Go through the data underneath and report how many lines hold the string "with", giving only the number.

Dataset entries:

=== Section Start ===

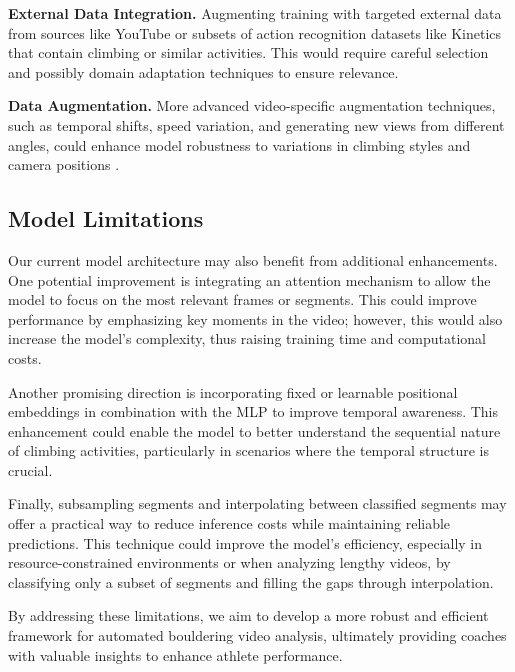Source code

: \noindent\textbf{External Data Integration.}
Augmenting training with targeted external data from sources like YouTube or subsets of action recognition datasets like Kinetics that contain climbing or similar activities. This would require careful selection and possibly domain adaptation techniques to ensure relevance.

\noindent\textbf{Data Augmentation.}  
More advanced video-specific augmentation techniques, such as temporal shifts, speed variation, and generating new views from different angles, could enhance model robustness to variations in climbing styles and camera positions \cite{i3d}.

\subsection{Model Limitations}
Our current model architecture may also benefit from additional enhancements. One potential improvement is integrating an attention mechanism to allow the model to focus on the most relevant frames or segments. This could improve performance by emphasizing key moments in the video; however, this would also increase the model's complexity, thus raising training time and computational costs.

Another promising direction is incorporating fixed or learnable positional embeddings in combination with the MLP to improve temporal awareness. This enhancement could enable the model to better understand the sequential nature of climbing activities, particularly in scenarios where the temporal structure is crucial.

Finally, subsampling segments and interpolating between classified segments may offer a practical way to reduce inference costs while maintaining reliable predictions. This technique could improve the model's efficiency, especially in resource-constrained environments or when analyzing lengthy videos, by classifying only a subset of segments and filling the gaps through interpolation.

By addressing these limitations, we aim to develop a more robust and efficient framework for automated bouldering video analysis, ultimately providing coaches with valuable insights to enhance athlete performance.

=== Section End ===

▸ **ANSWER TO THE EXERCISE**: 3